### Data under study:
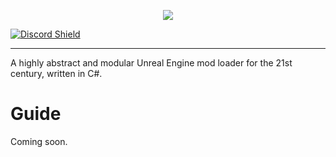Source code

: <p align="center"><img src="https://user-images.githubusercontent.com/87990853/164070181-25900601-005a-437a-9bd6-2d893ebf953d.png"></p>

[![Discord Shield](https://discordapp.com/api/guilds/966042207444406272/widget.png?style=shield)](https://discord.gg/fCUa82kYYp)

---

A highly abstract and modular Unreal Engine mod loader for the 21st century, written in C#.

# Guide
Coming soon.
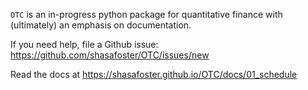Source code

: `OTC` is an in-progress python package for quantitative finance with (ultimately) an emphasis on documentation. 

If you need help, file a Github issue: https://github.com/shasafoster/OTC/issues/new

Read the docs at https://shasafoster.github.io/OTC/docs/01_schedule

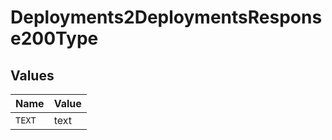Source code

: # Deployments2DeploymentsResponse200Type


## Values

| Name   | Value  |
| ------ | ------ |
| `TEXT` | text   |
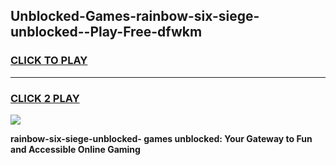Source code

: 
## Unblocked-Games-rainbow-six-siege-unblocked--Play-Free-dfwkm
<h3>
<a href="https://premium76.site?title=rainbow-six-siege-unblocked-&ref=24M">CLICK TO PLAY</a></h3>
<hr>

<h3>
<a href="https://premium76.site?title=rainbow-six-siege-unblocked-&ref=24M">CLICK 2 PLAY</a>
  
</h3>

<a href="https://premium76.site?title=rainbow-six-siege-unblocked-&ref=24M"><img src="https://clearcache.store/games.png"></a>


**rainbow-six-siege-unblocked- games unblocked: Your Gateway to Fun and Accessible Online Gaming**

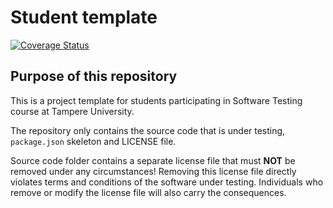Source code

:# Student template
[![Coverage Status](https://coveralls.io/repos/github/ducanhpham0312/COMP.SE.200-2023-2024-1/badge.svg)](https://coveralls.io/github/ducanhpham0312/COMP.SE.200-2023-2024-1)
## Purpose of this repository

This is a project template for students participating in Software Testing course
at Tampere University.

The repository only contains the source code that is under testing, `package.json` skeleton
and LICENSE file.

Source code folder contains a separate license file that must **NOT** be removed under any circumstances!
Removing this license file directly violates terms and conditions of the software under testing.
Individuals who remove or modify the license file will also carry the consequences.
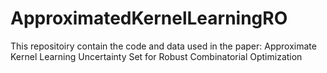 # ApproximatedKernelLearningRO
This repositoiry contain the code and data used in the paper: Approximate Kernel Learning Uncertainty Set for Robust Combinatorial Optimization
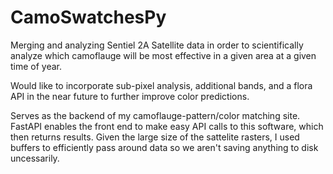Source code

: # CamoSwatchesPy
Merging and analyzing Sentiel 2A Satellite data in order to scientifically analyze which camoflauge will be most effective in a given area at a given time of year.

Would like to incorporate sub-pixel analysis, additional bands, and a flora API in the near future to further improve color predictions.

Serves as the backend of my camoflauge-pattern/color matching site. FastAPI enables the front end to make easy API calls to this software, which then returns results. Given the large size of the sattelite rasters, I used buffers to efficiently pass around data so we aren't saving anything to disk uncessarily. 
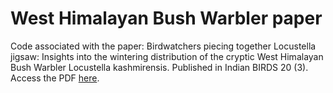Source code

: # West Himalayan Bush Warbler paper

Code associated with the paper: Birdwatchers piecing together Locustella jigsaw: Insights into the wintering distribution of the cryptic West Himalayan Bush Warbler Locustella kashmirensis. Published in Indian BIRDS 20 (3). Access the PDF [here](https://indianbirds.in/wp-content/uploads/2024/09/IB_20_3_ThrikkadeeriETAL_LocustellaJigsaw.pdf).
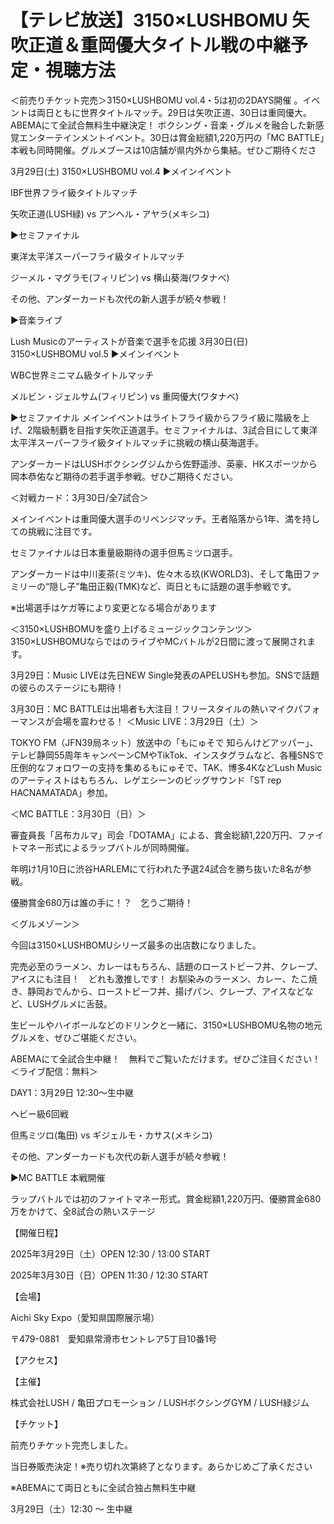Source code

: # 【テレビ放送】3150×LUSHBOMU 矢吹正道＆重岡優大タイトル戦の中継予定・視聴方法

＜前売りチケット完売＞3150×LUSHBOMU vol.4・5は初の2DAYS開催 。イベントは両日ともに世界タイトルマッチ。29日は矢吹正道、30日は重岡優大。ABEMAにて全試合無料生中継決定！
ボクシング・音楽・グルメを融合した新感覚エンターテインメントイベント。30日は賞金総額1,220万円の「MC BATTLE」本戦も同時開催。グルメブースは10店舗が県内外から集結。ぜひご期待くださ

3月29日(土) 3150×LUSHBOMU vol.4
▶メインイベント

IBF世界フライ級タイトルマッチ

矢吹正道(LUSH緑) vs アンヘル・アヤラ(メキシコ)

▶セミファイナル

東洋太平洋スーパーフライ級タイトルマッチ

ジーメル・マグラモ(フィリピン) vs 横山葵海(ワタナベ)

その他、アンダーカードも次代の新人選手が続々参戦！

▶音楽ライブ

Lush Musicのアーティストが音楽で選手を応援
3月30日(日) 3150×LUSHBOMU vol.5
▶メインイベント

WBC世界ミニマム級タイトルマッチ

メルビン・ジェルサム(フィリピン) vs 重岡優大(ワタナベ)

▶セミファイナル
メインイベントはライトフライ級からフライ級に階級を上げ、2階級制覇を目指す矢吹正道選手。セミファイナルは、3試合目にして東洋太平洋スーパーフライ級タイトルマッチに挑戦の横山葵海選手。

アンダーカードはLUSHボクシングジムから佐野遥渉、英豪、HKスポーツから岡本恭佑など期待の若手選手参戦。ぜひご期待ください。

＜対戦カード：3月30日/全7試合＞


メインイベントは重岡優大選手のリベンジマッチ。王者陥落から1年、満を持しての挑戦に注目です。

セミファイナルは日本重量級期待の選手但馬ミツロ選手。

アンダーカードは中川麦茶(ミツキ)、佐々木る玖(KWORLD3)、そして亀田ファミリーの“隠し子”亀田正毅(TMK)など、両日ともに話題の選手参戦です。

※出場選手はケガ等により変更となる場合があります

＜3150×LUSHBOMUを盛り上げるミュージックコンテンツ＞
3150×LUSHBOMUならではのライブやMCバトルが2日間に渡って展開されます。


3月29日：Music LIVEは先日NEW Single発表のAPELUSHも参加。SNSで話題の彼らのステージにも期待！

3月30日：MC BATTLEは出場者も大注目！フリースタイルの熱いマイクパフォーマンスが会場を震わせる！
＜Music LIVE：3月29日（土）＞

TOKYO FM（JFN39局ネット）放送中の「もにゅそで 知らんけどアッパー」、テレビ静岡55周年キャンペーンCMやTikTok、インスタグラムなど、各種SNSで圧倒的なフォロワーの支持を集めるもにゅそで、TAK、博多4KなどLush Musicのアーティストはもちろん、レゲエシーンのビッグサウンド「ST rep HACNAMATADA」参加。


＜MC BATTLE：3月30日（日）＞

審査員長「呂布カルマ」司会「DOTAMA」による、賞金総額1,220万円、ファイトマネー形式によるラップバトルが同時開催。

年明け1月10日に渋谷HARLEMにて行われた予選24試合を勝ち抜いた8名が参戦。

優勝賞金680万は誰の手に！？　乞うご期待！

＜グルメゾーン＞

今回は3150×LUSHBOMUシリーズ最多の出店数になりました。


完売必至のラーメン、カレーはもちろん、話題のローストビーフ丼、クレープ、アイスにも注目！　どれも激推しです！
お馴染みのラーメン、カレー、たこ焼き、静岡おでんから、ローストビーフ丼、揚げパン、クレープ、アイスなどなど、LUSHグルメに舌鼓。

生ビールやハイボールなどのドリンクと一緒に、3150×LUSHBOMU名物の地元グルメを、ぜひご堪能ください。


ABEMAにて全試合生中継！　無料でご覧いただけます。ぜひご注目ください！
＜ライブ配信：無料＞

DAY1：3月29日 12:30〜生中継

ヘビー級6回戦

但馬ミツロ(亀田) vs ギジェルモ・カサス(メキシコ)

その他、アンダーカードも次代の新人選手が続々参戦！

▶MC BATTLE 本戦開催

ラップバトルでは初のファイトマネー形式。賞金総額1,220万円、優勝賞金680万をかけて、全8試合の熱いステージ

【開催日程】

2025年3月29日（土）OPEN 12:30 / 13:00 START

2025年3月30日（日）OPEN 11:30 / 12:30 START

【会場】

Aichi Sky Expo（愛知県国際展示場）

〒479-0881　愛知県常滑市セントレア5丁目10番1号

【アクセス】

【主催】

株式会社LUSH / 亀田プロモーション / LUSHボクシングGYM / LUSH緑ジム

【チケット】

前売りチケット完売しました。

当日券販売決定！※売り切れ次第終了となります。あらかじめご了承ください

※ABEMAにて両日ともに全試合独占無料生中継

3月29日（土）12:30 〜 生中継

### Problem requirements:
The records above should be reproduced exactly, with no pictures included.

### Task response:
Source code

: <p align="center"><img src="https://user-images.githubusercontent.com/87990853/164070181-25900601-005a-437a-9bd6-2d893ebf953d.png"></p>

[![Discord Shield](https://discordapp.com/api/guilds/966042207444406272/widget.png?style=shield)](https://discord.gg/fCUa82kYYp)

---

A highly abstract and modular Unreal Engine mod loader for the 21st century, written in C#.

# Guide
Coming soon.
Source code

: `OTC` is an in-progress python package for quantitative finance with (ultimately) an emphasis on documentation. 

If you need help, file a Github issue: https://github.com/shasafoster/OTC/issues/new

Read the docs at https://shasafoster.github.io/OTC/docs/01_schedule

Source code

: # Deployments2DeploymentsResponse200Type


## Values

| Name   | Value  |
| ------ | ------ |
| `TEXT` | text   |
Source code

: 
## Unblocked-Games-rainbow-six-siege-unblocked--Play-Free-dfwkm
<h3>
<a href="https://premium76.site?title=rainbow-six-siege-unblocked-&ref=24M">CLICK TO PLAY</a></h3>
<hr>

<h3>
<a href="https://premium76.site?title=rainbow-six-siege-unblocked-&ref=24M">CLICK 2 PLAY</a>
  
</h3>

<a href="https://premium76.site?title=rainbow-six-siege-unblocked-&ref=24M"><img src="https://clearcache.store/games.png"></a>


**rainbow-six-siege-unblocked- games unblocked: Your Gateway to Fun and Accessible Online Gaming**

Source code

:# Student template
[![Coverage Status](https://coveralls.io/repos/github/ducanhpham0312/COMP.SE.200-2023-2024-1/badge.svg)](https://coveralls.io/github/ducanhpham0312/COMP.SE.200-2023-2024-1)
## Purpose of this repository

This is a project template for students participating in Software Testing course
at Tampere University.

The repository only contains the source code that is under testing, `package.json` skeleton
and LICENSE file.

Source code folder contains a separate license file that must **NOT** be removed under any circumstances!
Removing this license file directly violates terms and conditions of the software under testing.
Individuals who remove or modify the license file will also carry the consequences.
 # ApproximatedKernelLearningRO
This repositoiry contain the code and data used in the paper: Approximate Kernel Learning Uncertainty Set for Robust Combinatorial Optimization
Source code

: # CamoSwatchesPy
Merging and analyzing Sentiel 2A Satellite data in order to scientifically analyze which camoflauge will be most effective in a given area at a given time of year.

Would like to incorporate sub-pixel analysis, additional bands, and a flora API in the near future to further improve color predictions.

Serves as the backend of my camoflauge-pattern/color matching site. FastAPI enables the front end to make easy API calls to this software, which then returns results. Given the large size of the sattelite rasters, I used buffers to efficiently pass around data so we aren't saving anything to disk uncessarily. 
Source code

: # West Himalayan Bush Warbler paper

Code associated with the paper: Birdwatchers piecing together Locustella jigsaw: Insights into the wintering distribution of the cryptic West Himalayan Bush Warbler Locustella kashmirensis. Published in Indian BIRDS 20 (3). Access the PDF [here](https://indianbirds.in/wp-content/uploads/2024/09/IB_20_3_ThrikkadeeriETAL_LocustellaJigsaw.pdf).
Source code

: # 【テレビ放送】3150×LUSHBOMU 矢吹正道＆重岡優大タイトル戦の中継予定・視聴方法

＜前売りチケット完売＞3150×LUSHBOMU vol.4・5は初の2DAYS開催 。イベントは両日ともに世界タイトルマッチ。29日は矢吹正道、30日は重岡優大。ABEMAにて全試合無料生中継決定！
ボクシング・音楽・グルメを融合した新感覚エンターテインメントイベント。30日は賞金総額1,220万円の「MC BATTLE」本戦も同時開催。グルメブースは10店舗が県内外から集結。ぜひご期待くださ

3月29日(土) 3150×LUSHBOMU vol.4
▶メインイベント

IBF世界フライ級タイトルマッチ

矢吹正道(LUSH緑) vs アンヘル・アヤラ(メキシコ)

▶セミファイナル

東洋太平洋スーパーフライ級タイトルマッチ

ジーメル・マグラモ(フィリピン) vs 横山葵海(ワタナベ)

その他、アンダーカードも次代の新人選手が続々参戦！

▶音楽ライブ

Lush Musicのアーティストが音楽で選手を応援
3月30日(日) 3150×LUSHBOMU vol.5
▶メインイベント

WBC世界ミニマム級タイトルマッチ

メルビン・ジェルサム(フィリピン) vs 重岡優大(ワタナベ)

▶セミファイナル
メインイベントはライトフライ級からフライ級に階級を上げ、2階級制覇を目指す矢吹正道選手。セミファイナルは、3試合目にして東洋太平洋スーパーフライ級タイトルマッチに挑戦の横山葵海選手。

アンダーカードはLUSHボクシングジムから佐野遥渉、英豪、HKスポーツから岡本恭佑など期待の若手選手参戦。ぜひご期待ください。

＜対戦カード：3月30日/全7試合＞


メインイベントは重岡優大選手のリベンジマッチ。王者陥落から1年、満を持しての挑戦に注目です。

セミファイナルは日本重量級期待の選手但馬ミツロ選手。

アンダーカードは中川麦茶(ミツキ)、佐々木る玖(KWORLD3)、そして亀田ファミリーの“隠し子”亀田正毅(TMK)など、両日ともに話題の選手参戦です。

※出場選手はケガ等により変更となる場合があります

＜3150×LUSHBOMUを盛り上げるミュージックコンテンツ＞
3150×LUSHBOMUならではのライブやMCバトルが2日間に渡って展開されます。


3月29日：Music LIVEは先日NEW Single発表のAPELUSHも参加。SNSで話題の彼らのステージにも期待！

3月30日：MC BATTLEは出場者も大注目！フリースタイルの熱いマイクパフォーマンスが会場を震わせる！
＜Music LIVE：3月29日（土）＞

TOKYO FM（JFN39局ネット）放送中の「もにゅそで 知らんけどアッパー」、テレビ静岡55周年キャンペーンCMやTikTok、インスタグラムなど、各種SNSで圧倒的なフォロワーの支持を集めるもにゅそで、TAK、博多4KなどLush Musicのアーティストはもちろん、レゲエシーンのビッグサウンド「ST rep HACNAMATADA」参加。


＜MC BATTLE：3月30日（日）＞

審査員長「呂布カルマ」司会「DOTAMA」による、賞金総額1,220万円、ファイトマネー形式によるラップバトルが同時開催。

年明け1月10日に渋谷HARLEMにて行われた予選24試合を勝ち抜いた8名が参戦。

優勝賞金680万は誰の手に！？　乞うご期待！

＜グルメゾーン＞

今回は3150×LUSHBOMUシリーズ最多の出店数になりました。


完売必至のラーメン、カレーはもちろん、話題のローストビーフ丼、クレープ、アイスにも注目！　どれも激推しです！
お馴染みのラーメン、カレー、たこ焼き、静岡おでんから、ローストビーフ丼、揚げパン、クレープ、アイスなどなど、LUSHグルメに舌鼓。

生ビールやハイボールなどのドリンクと一緒に、3150×LUSHBOMU名物の地元グルメを、ぜひご堪能ください。


ABEMAにて全試合生中継！　無料でご覧いただけます。ぜひご注目ください！
＜ライブ配信：無料＞

DAY1：3月29日 12:30〜生中継

ヘビー級6回戦

但馬ミツロ(亀田) vs ギジェルモ・カサス(メキシコ)

その他、アンダーカードも次代の新人選手が続々参戦！

▶MC BATTLE 本戦開催

ラップバトルでは初のファイトマネー形式。賞金総額1,220万円、優勝賞金680万をかけて、全8試合の熱いステージ

【開催日程】

2025年3月29日（土）OPEN 12:30 / 13:00 START

2025年3月30日（日）OPEN 11:30 / 12:30 START

【会場】

Aichi Sky Expo（愛知県国際展示場）

〒479-0881　愛知県常滑市セントレア5丁目10番1号

【アクセス】

【主催】

株式会社LUSH / 亀田プロモーション / LUSHボクシングGYM / LUSH緑ジム

【チケット】

前売りチケット完売しました。

当日券販売決定！※売り切れ次第終了となります。あらかじめご了承ください

※ABEMAにて両日ともに全試合独占無料生中継

3月29日（土）12:30 〜 生中継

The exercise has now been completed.